In a preferred embodiment of the present invention, the active agent consists entirely of alisciren, or a pharmaceutically acceptable salt thereof, and is present in an amount of about
75 to about 300 mg of the free base per unit dose form. In a further embodiment of the present invention, the dose of alisciren is in the form of a hemi-fumarate thereof and is present in an amount of about 83, about 166, about 332 or about 663 mg per unit dosage form. The solid oral dosage forms according to the present invention provide for the administration of the active ingredient in a smaller oral form than hitherto possible for a given unit dose of the active agent. Furthermore, the oral dosage forms obtained are stable both for the production process and during storage, for example, for about 2 years in a conventional package, for example, packets of sealed aluminum ampoules.
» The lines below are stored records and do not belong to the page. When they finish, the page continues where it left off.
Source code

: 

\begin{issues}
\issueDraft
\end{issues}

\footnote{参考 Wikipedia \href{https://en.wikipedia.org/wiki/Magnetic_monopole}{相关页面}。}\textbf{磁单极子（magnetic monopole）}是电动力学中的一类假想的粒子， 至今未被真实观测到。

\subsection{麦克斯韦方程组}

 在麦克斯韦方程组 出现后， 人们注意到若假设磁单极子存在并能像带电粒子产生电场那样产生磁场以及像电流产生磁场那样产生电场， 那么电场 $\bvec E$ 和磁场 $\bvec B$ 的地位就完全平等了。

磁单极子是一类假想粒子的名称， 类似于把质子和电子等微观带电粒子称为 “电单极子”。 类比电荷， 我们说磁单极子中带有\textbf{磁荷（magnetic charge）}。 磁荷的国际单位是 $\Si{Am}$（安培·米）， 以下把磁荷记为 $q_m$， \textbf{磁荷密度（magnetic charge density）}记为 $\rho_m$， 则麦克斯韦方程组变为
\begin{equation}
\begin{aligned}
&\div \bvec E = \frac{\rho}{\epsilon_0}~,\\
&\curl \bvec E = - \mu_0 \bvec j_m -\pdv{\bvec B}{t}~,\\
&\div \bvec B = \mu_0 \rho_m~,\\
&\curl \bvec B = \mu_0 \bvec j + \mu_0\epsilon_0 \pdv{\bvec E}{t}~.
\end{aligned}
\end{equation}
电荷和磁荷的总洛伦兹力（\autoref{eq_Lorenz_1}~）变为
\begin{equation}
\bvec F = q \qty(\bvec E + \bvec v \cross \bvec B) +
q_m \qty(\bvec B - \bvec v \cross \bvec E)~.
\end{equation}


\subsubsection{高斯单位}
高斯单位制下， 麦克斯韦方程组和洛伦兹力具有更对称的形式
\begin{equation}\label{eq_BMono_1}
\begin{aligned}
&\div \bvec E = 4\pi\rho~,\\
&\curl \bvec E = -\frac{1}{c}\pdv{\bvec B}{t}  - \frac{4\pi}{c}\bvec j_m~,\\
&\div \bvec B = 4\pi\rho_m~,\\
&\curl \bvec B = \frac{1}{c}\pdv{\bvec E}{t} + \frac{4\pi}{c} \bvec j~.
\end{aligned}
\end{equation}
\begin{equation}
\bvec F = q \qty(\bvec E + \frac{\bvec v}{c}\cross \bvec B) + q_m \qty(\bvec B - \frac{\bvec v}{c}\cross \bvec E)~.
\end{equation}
The terms "effective amount" or "therapeutically effective amount" refer to the amount of the active ingredient or agent that stops or reduces the progress of the condition being treated or that otherwise completely or partially cures or acts palliatively in the condition . The alisciren, or a pharmaceutically acceptable salt thereof, can, for example, be prepared in a manner known per se, especially as described in EP 678503 A, for example, in Example 83. A solid oral dosage form it comprises a capsule or very preferably a tablet or a tablet covered with film. A solid oral dosage form according to the invention comprises additives or excipients which are suitable for the preparation of solid oral dosage form according to the present invention. Auxiliaries can be used to form tablets, commonly used in the formulation of tablets, and reference is made to the extensive literature on the subject, see in particular Fiedler's "Lexicon der Hilfstoffe", 4th.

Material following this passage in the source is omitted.